Re: [swift-evolution] Proposal: CollectionType.cycle property for an infinite sequence

plx via swift-evolution Wed, 30 Dec 2015 14:28:51 -0800

> On Dec 30, 2015, at 3:39 PM, Kevin Ballard via swift-evolution 
> <[email protected]> wrote:
> 
> Refactoring like that can always be done later; introducing infinite 
> sequences now shouldn't make it any harder to refactor the protocols. If 
> anything, it will provide more practical experience with how infinite 
> sequences interact with the current protocol hierarchy that would help guide 
> the design of any refactoring (or, perhaps more importantly, help determine 
> if such a refactoring is worthwhile).
>  
> A big concern I have with refactoring like that is you'd rarely ever be able 
> to actually bound an algorithm on FiniteSequenceType, because there will 
> always be ways of constructing sequences that the compiler can't tell if it's 
> infinite. Trivial example is `ary.cycle.takeWhile(pred)`. This is infinite if 
> `pred(elt)` is true for every element of `ary` and finite otherwise. But 
> there's tons of other ways of creating such indeterminate sequences. Bounding 
> algorithms (such as `map(..) -> [T]` or `reduce()`) on finite sequences only 
> would be rather limiting, as users who know their sequence must be finite but 
> can't prove it to the compiler would be unable to use methods that are in 
> fact perfectly safe.


If you will accept that I would prefer the standard library types to interpret 
the standard library protocols as having already made such a binding — as, 
indeed, the type signatures necessarily imply — the rest of my objection should 
be comprehensible.

I don’t find the repeated points about what can happen due to user error to be 
interesting.

> 
> What you could do with such a refactoring is optimize certain algorithms if 
> they use a more precise sequence type, but I'm not actually sure what sort of 
> optimizations you can make with your proposed protocol hierarchy. In fact, 
> the only real optimizations that come to mind are optimizing when you know 
> you're working with a CycleSequence, because for various algorithms you 
> really only have to iterate the underlying elements once (e.g. assuming a 
> pure predicate, CycleSequence can implement contains() safely, although we 
> don't actually have pure in the language right now so that's not necessarily 
> a safe assumption; also, contains() isn't a protocol method, just an 
> extension method, so we can't actually do that anyway).

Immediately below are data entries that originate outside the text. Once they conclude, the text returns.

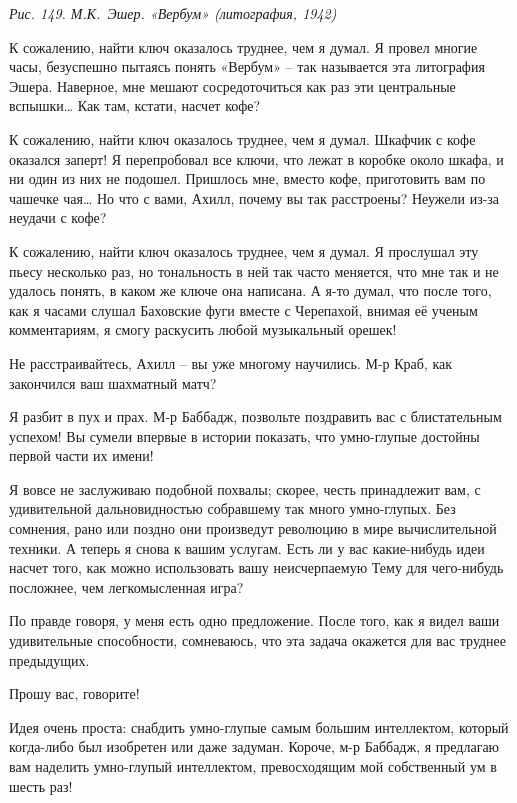 \documentclass[../main.tex]{subfiles}
\begin{document}
\begin{dialogue}
\emph{Рис. 149. М.К.~Эшер. «Вербум» (литография, 1942)}

 К сожалению, найти ключ оказалось труднее, чем я думал. Я провел многие часы, безуспешно пытаясь понять «Вербум» \--- так называется эта литография Эшера. Наверное, мне мешают сосредоточиться как раз эти центральные вспышки\ldots{} Как там, кстати, насчет кофе?

 К сожалению, найти ключ оказалось труднее, чем я думал. Шкафчик с кофе оказался заперт! Я перепробовал все ключи, что лежат в коробке около шкафа, и ни один из них не подошел. Пришлось мне, вместо кофе, приготовить вам по чашечке чая\ldots{} Но что с вами, Ахилл, почему вы так расстроены? Неужели из-за неудачи с кофе?

 К сожалению, найти ключ оказалось труднее, чем я думал. Я прослушал эту пьесу несколько раз, но тональность в ней так часто меняется, что мне так и не удалось понять, в каком же ключе она написана. А я-то думал, что после того, как я часами слушал Баховские фуги вместе с Черепахой, внимая её ученым комментариям, я смогу раскусить любой музыкальный орешек!

 Не расстраивайтесь, Ахилл \--- вы уже многому научились. М-р Краб, как закончился ваш шахматный матч?

 Я разбит в пух и прах. М-р Баббадж, позвольте поздравить вас с блистательным успехом! Вы сумели впервые в истории показать, что умно-глупые достойны первой части их имени!

 Я вовсе не заслуживаю подобной похвалы; скорее, честь принадлежит вам, с удивительной дальновидностью собравшему так много умно-глупых. Без сомнения, рано или поздно они произведут революцию в мире вычислительной техники. А теперь я снова к вашим услугам. Есть ли у вас какие-нибудь идеи насчет того, как можно использовать вашу неисчерпаемую Тему для чего-нибудь посложнее, чем легкомысленная игра?

 По правде говоря, у меня есть одно предложение. После того, как я видел ваши удивительные способности, сомневаюсь, что эта задача окажется для вас труднее предыдущих.

 Прошу вас, говорите!

 Идея очень проста: снабдить умно-глупые самым большим интеллектом, который когда-либо был изобретен или даже задуман. Короче, м-р Баббадж, я предлагаю вам наделить умно-глупый интеллектом, превосходящим мой собственный ум в шесть раз!


\end{dialogue}
\end{document}
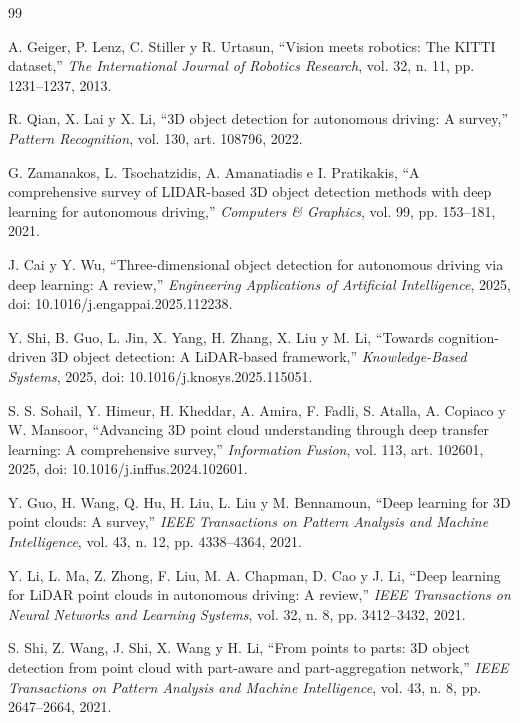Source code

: \documentclass[11pt,letterpaper]{article}
\begin{document}
\begin{thebibliography}{99}
\small

A. Geiger, P. Lenz, C. Stiller y R. Urtasun, ``Vision meets robotics: The KITTI dataset,'' \emph{The International Journal of Robotics Research}, vol. 32, n.\textordmasculine{} 11, pp. 1231--1237, 2013.

R. Qian, X. Lai y X. Li, ``3D object detection for autonomous driving: A survey,'' \emph{Pattern Recognition}, vol. 130, art. 108796, 2022.

G. Zamanakos, L. Tsochatzidis, A. Amanatiadis e I. Pratikakis, ``A comprehensive survey of LIDAR-based 3D object detection methods with deep learning for autonomous driving,'' \emph{Computers \& Graphics}, vol. 99, pp. 153--181, 2021.

J. Cai y Y. Wu, ``Three-dimensional object detection for autonomous driving via deep learning: A review,'' \emph{Engineering Applications of Artificial Intelligence}, 2025, doi: 10.1016/j.engappai.2025.112238.

Y. Shi, B. Guo, L. Jin, X. Yang, H. Zhang, X. Liu y M. Li, ``Towards cognition-driven 3D object detection: A LiDAR-based framework,'' \emph{Knowledge-Based Systems}, 2025, doi: 10.1016/j.knosys.2025.115051.

S. S. Sohail, Y. Himeur, H. Kheddar, A. Amira, F. Fadli, S. Atalla, A. Copiaco y W. Mansoor, ``Advancing 3D point cloud understanding through deep transfer learning: A comprehensive survey,'' \emph{Information Fusion}, vol. 113, art. 102601, 2025, doi: 10.1016/j.inffus.2024.102601.

Y. Guo, H. Wang, Q. Hu, H. Liu, L. Liu y M. Bennamoun, ``Deep learning for 3D point clouds: A survey,'' \emph{IEEE Transactions on Pattern Analysis and Machine Intelligence}, vol. 43, n.\textordmasculine{} 12, pp. 4338--4364, 2021.

Y. Li, L. Ma, Z. Zhong, F. Liu, M. A. Chapman, D. Cao y J. Li, ``Deep learning for LiDAR point clouds in autonomous driving: A review,'' \emph{IEEE Transactions on Neural Networks and Learning Systems}, vol. 32, n.\textordmasculine{} 8, pp. 3412--3432, 2021.

S. Shi, Z. Wang, J. Shi, X. Wang y H. Li, ``From points to parts: 3D object detection from point cloud with part-aware and part-aggregation network,'' \emph{IEEE Transactions on Pattern Analysis and Machine Intelligence}, vol. 43, n.\textordmasculine{} 8, pp. 2647--2664, 2021.


\end{thebibliography}
\end{document}
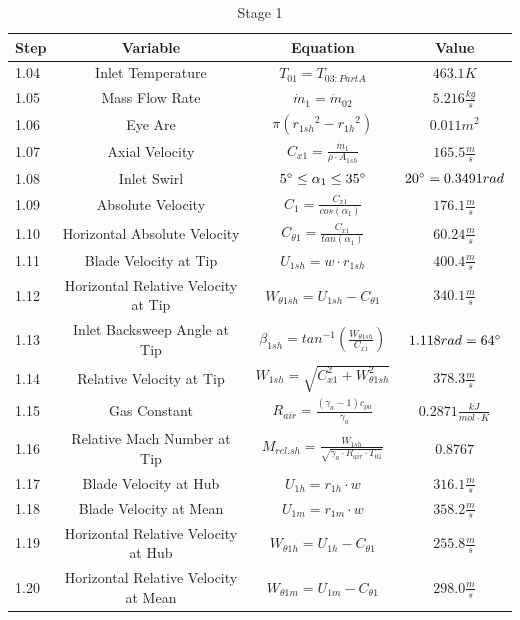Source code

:\documentclass[12pt, letter]{report}
\begin{document}
\begin{table}
    \centering
    \caption{Stage 1  \cite{lectureslides}}
    \begin{tabular}{|l|c|c|c|} \hline 
          \textbf{Step} &\textbf{Variable}&  \textbf{Equation}& \textbf{Value}\\ \hline 
1.04&  Inlet Temperature&  $T_{01}=T_{03:Part A}$& $463.1K$\\ \hline 
1.05&  Mass Flow Rate&  $\dot m_1= \dot m_{02}$& $5.216 \frac{kg}{s}$\\ \hline 
1.06&  Eye Are&  $\pi ({r_{1sh}}^2 - {r_{1h}}^2)$& $0.011m^2$\\ \hline 
1.07&  Axial Velocity&  $C_{x1}=\frac{\dot m_1}{\rho \cdot A_{1sh}}$& $165.5 \frac{m}{s}$\\ \hline 
1.08&  Inlet Swirl&  $5\degree \leq \alpha_1 \leq 35\degree$ & $20 \degree = 0.3491 rad$\\ \hline 
1.09& Absolute Velocity& $C_1=\frac{C_{x1}}{cos(\alpha_1)}$& $176.1 \frac{m}{s}$\\ \hline 
1.10& Horizontal Absolute Velocity& $C_{\theta1}=\frac{C_{x1}}{tan(\alpha_1)}$& $60.24 \frac{m}{s}$\\ \hline 
1.11& Blade Velocity at Tip& $U_{1sh}=w \cdot r_{1sh}$& $400.4 \frac{m}{s}$\\ \hline 
1.12& Horizontal Relative Velocity at Tip& $W_{\theta1sh}=U_{1sh}-C_{\theta1}$& $340.1 \frac{m}{s}$\\ \hline 
1.13& Inlet Backsweep Angle at Tip& $\beta_{1sh}=tan^{-1}(\frac{W_{\theta1sh}}{C_{x1}})$& $1.118 rad = 64 \degree$\\ \hline 
1.14& Relative Velocity at Tip& $W_{1sh}=\sqrt{C_{x1}^2+W_{\theta1sh}^2}$& $378.3 \frac{m}{s}$\\ \hline 
1.15& Gas Constant& $R_{air}=\frac{(\gamma_a-1)c_{pa}}{\gamma_a}$& $0.2871 \frac{kJ}{mol \cdot K}$\\ \hline 
1.16& Relative Mach Number at Tip& $M_{rel.sh}=\frac{W_{1sh}}{\sqrt{\gamma_a \cdot R_{air} \cdot T_{01}}}$& $0.8767$\\ \hline 
1.17& Blade Velocity at Hub& $U_{1h}=r_{1h} \cdot w$& $316.1 \frac{m}{s}$\\ \hline 
1.18& Blade Velocity at Mean& $U_{1m}=r_{1m} \cdot w$& $358.2 \frac{m}{s}$\\ \hline 
1.19& Horizontal Relative Velocity at Hub& $W_{\theta1h}=U_{1h}-C_{\theta1}$& $255.8 \frac{m}{s}$\\ \hline 
1.20& Horizontal Relative Velocity at Mean& $W_{\theta1m}=U_{1m}-C_{\theta1}$& $298.0 \frac{m}{s}$\\ \hline 

\end{tabular}
\end{table}
\end{document}
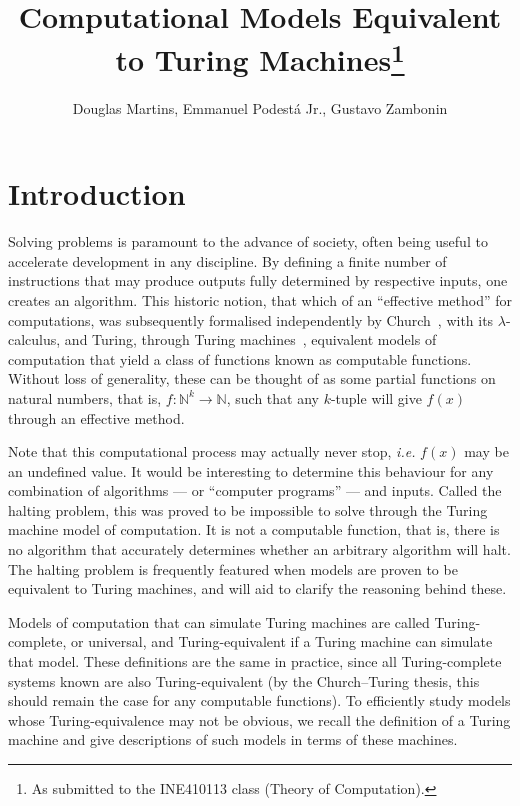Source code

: \documentclass[12pt]{article}
\title{Computational Models Equivalent to Turing Machines\footnote{
    As submitted to the INE410113 class (Theory of Computation).}}
\author{Douglas Martins\inst{1}, Emmanuel Podestá Jr.\inst{1}, Gustavo Zambonin\inst{1}}
\begin{document}
 

\maketitle

\section{Introduction}\label{sec:intro}
 
Solving problems is paramount to the advance of society, often being useful to accelerate development in any discipline. By defining a finite number of instructions that may produce outputs fully determined by respective inputs, one creates an algorithm. This historic notion, that which of an ``effective method'' for computations, was subsequently formalised independently by Church~\cite{}, with its $\lambda$-calculus, and Turing, through Turing machines~\cite{}, equivalent models of computation that yield a class of functions known as computable functions. Without loss of generality, these can be thought of as some partial functions on natural numbers, that is, $f : \mathbb{N}^{k} \rightarrow \mathbb{N}$, such that any $k$-tuple will give $f(x)$ through an effective method. 

Note that this computational process may actually never stop, \emph{i.e.} $f(x)$ may be an undefined value. It would be interesting to determine this behaviour for any combination of algorithms --- or ``computer programs'' --- and inputs. Called the halting problem, this was proved to be impossible to solve through the Turing machine model of computation. It is not a computable function, that is, there is no algorithm that accurately determines whether an arbitrary algorithm will halt. The halting problem is frequently featured when models are proven to be equivalent to Turing machines, and will aid to clarify the reasoning behind these.

Models of computation that can simulate Turing machines are called Turing-complete, or universal, and Turing-equivalent if a Turing machine can simulate that model. These definitions are the same in practice, since all Turing-complete systems known are also Turing-equivalent (by the Church--Turing thesis, this should remain the case for any computable functions). To efficiently study models whose Turing-equivalence may not be obvious, we recall the definition of a Turing machine and give descriptions of such models in terms of these machines.
\end{document}
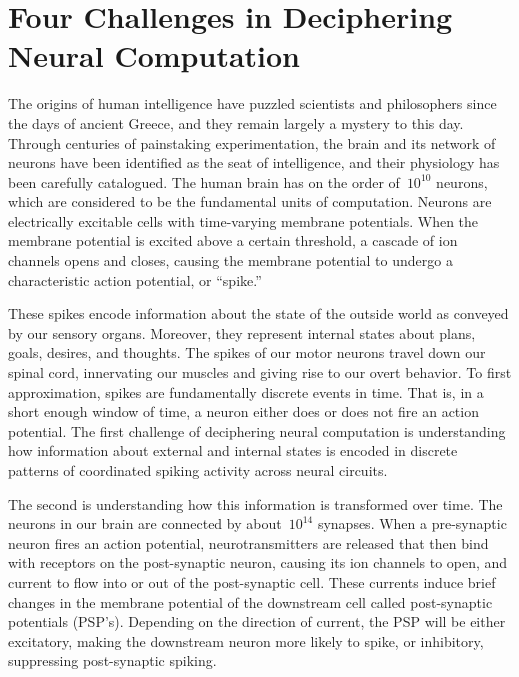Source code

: \section{Four Challenges in Deciphering Neural Computation}
The origins of human intelligence have puzzled scientists and
philosophers since the days of ancient Greece, and they remain largely
a mystery to this day. Through centuries of painstaking
experimentation, the brain and its network of neurons have been
identified as the seat of intelligence, and their physiology has been
carefully catalogued. The human brain has on the order
of~$\text{10}^{\text{10}}$ neurons, which are considered to be the
fundamental units of computation. Neurons are electrically excitable
cells with time-varying membrane potentials. When the membrane
potential is excited above a certain threshold, a cascade of ion
channels opens and closes, causing the membrane potential to undergo a
characteristic action potential, or ``spike.''

These spikes encode information about the state of the outside world
as conveyed by our sensory organs. Moreover, they represent internal
states about plans, goals, desires, and thoughts. The spikes of our
motor neurons travel down our spinal cord, innervating our muscles and
giving rise to our overt behavior. To first approximation, spikes are
fundamentally discrete events in time.  That is, in a short enough
window of time, a neuron either does or does not fire an action
potential.  The first challenge of deciphering neural computation is
understanding how information about external and internal states is
encoded in discrete patterns of coordinated spiking activity across
neural circuits.

The second is understanding how this information is transformed over
time. The neurons in our brain are connected by
about~$\text{10}^{\text{14}}$ synapses. When a pre-synaptic neuron
fires an action potential, neurotransmitters are released that then
bind with receptors on the post-synaptic neuron, causing its ion
channels to open, and current to flow into or out of the post-synaptic
cell. These currents induce brief changes in the membrane potential of
the downstream cell called post-synaptic potentials (PSP's). Depending
on the direction of current, the PSP will be either excitatory, making
the downstream neuron more likely to spike, or inhibitory, suppressing
post-synaptic spiking.

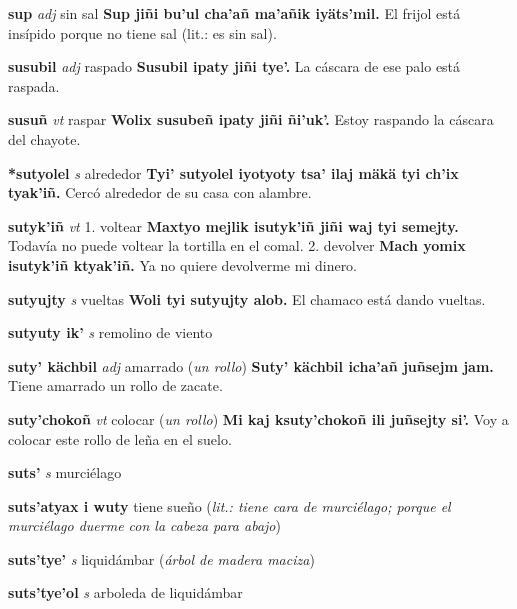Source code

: \documentclass[10pt]{scrbook}
\newcommand{\entry}[1]{\textbf{#1}}
\newcommand{\onedefinition}[1]{#1.}
\newcommand{\partofspeech}[1]{\textit{#1}}
\newcommand{\spanishtranslation}[1]{#1}
\newcommand{\clarification}[1]{(\textit{#1})}
\newcommand{\cholexample}[1]{\textbf{#1}}
\newcommand{\exampletranslation}[1]{#1}
\begin{document}
\begin{multicols}{2}
\entry{sup}
\partofspeech{adj}
\spanishtranslation{sin sal}
\cholexample{Sup jiñi bu'ul cha'añ ma'añik iyäts'mil.}
\exampletranslation{El frijol está insípido porque no tiene sal (lit.: es sin sal).}

\entry{susubil}
\partofspeech{adj}
\spanishtranslation{raspado}
\cholexample{Susubil ipaty jiñi tye'.}
\exampletranslation{La cáscara de ese palo está raspada.}

\entry{susuñ}
\partofspeech{vt}
\spanishtranslation{raspar}
\cholexample{Wolix susubeñ ipaty jiñi ñi'uk'.}
\exampletranslation{Estoy raspando la cáscara del chayote.}

\entry{*sutyolel}
\partofspeech{s}
\spanishtranslation{alrededor}
\cholexample{Tyi' sutyolel iyotyoty tsa' ilaj mäkä tyi ch'ix tyak'iñ.}
\exampletranslation{Cercó alrededor de su casa con alambre.}

\entry{sutyk'iñ}
\partofspeech{vt}
\onedefinition{1}
\spanishtranslation{voltear}
\cholexample{Maxtyo mejlik isutyk'iñ jiñi waj tyi semejty.}
\exampletranslation{Todavía no puede voltear la tortilla en el comal.}
\onedefinition{2}
\spanishtranslation{devolver}
\cholexample{Mach yomix isutyk'iñ ktyak'iñ.}
\exampletranslation{Ya no quiere devolverme mi dinero.}

\entry{sutyujty}
\partofspeech{s}
\spanishtranslation{vueltas}
\cholexample{Woli tyi sutyujty alob.}
\exampletranslation{El chamaco está dando vueltas.}

\entry{sutyuty ik'}
\partofspeech{s}
\spanishtranslation{remolino de viento}

\entry{suty' kächbil}
\partofspeech{adj}
\spanishtranslation{amarrado}
\clarification{un rollo}
\cholexample{Suty' kächbil icha'añ juñsejm jam.}
\exampletranslation{Tiene amarrado un rollo de zacate.}

\entry{suty'chokoñ}
\partofspeech{vt}
\spanishtranslation{colocar}
\clarification{un rollo}
\cholexample{Mi kaj ksuty'chokoñ ili juñsejty si'.}
\exampletranslation{Voy a colocar este rollo de leña en el suelo.}

\entry{suts'}
\partofspeech{s}
\spanishtranslation{murciélago}

\entry{suts'atyax i wuty}
\spanishtranslation{tiene sueño}
\clarification{lit.: tiene cara de murciélago; porque el murciélago duerme con la cabeza para abajo}

\entry{suts'tye'}
\partofspeech{s}
\spanishtranslation{liquidámbar}
\clarification{árbol de madera maciza}

\entry{suts'tye'ol}
\partofspeech{s}
\spanishtranslation{arboleda de liquidámbar}


\end{multicols}
\end{document}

I already gave the example of a product sequence. There’s a simple 
implementation that is correct when both input sequences are finite-and-stable, 
but not necessarily if otherwise; the proposed refactoring would statically 
provides enough information to allow one to choose the minimally-*pessimal* 
implementation that is still correct for such inputs. 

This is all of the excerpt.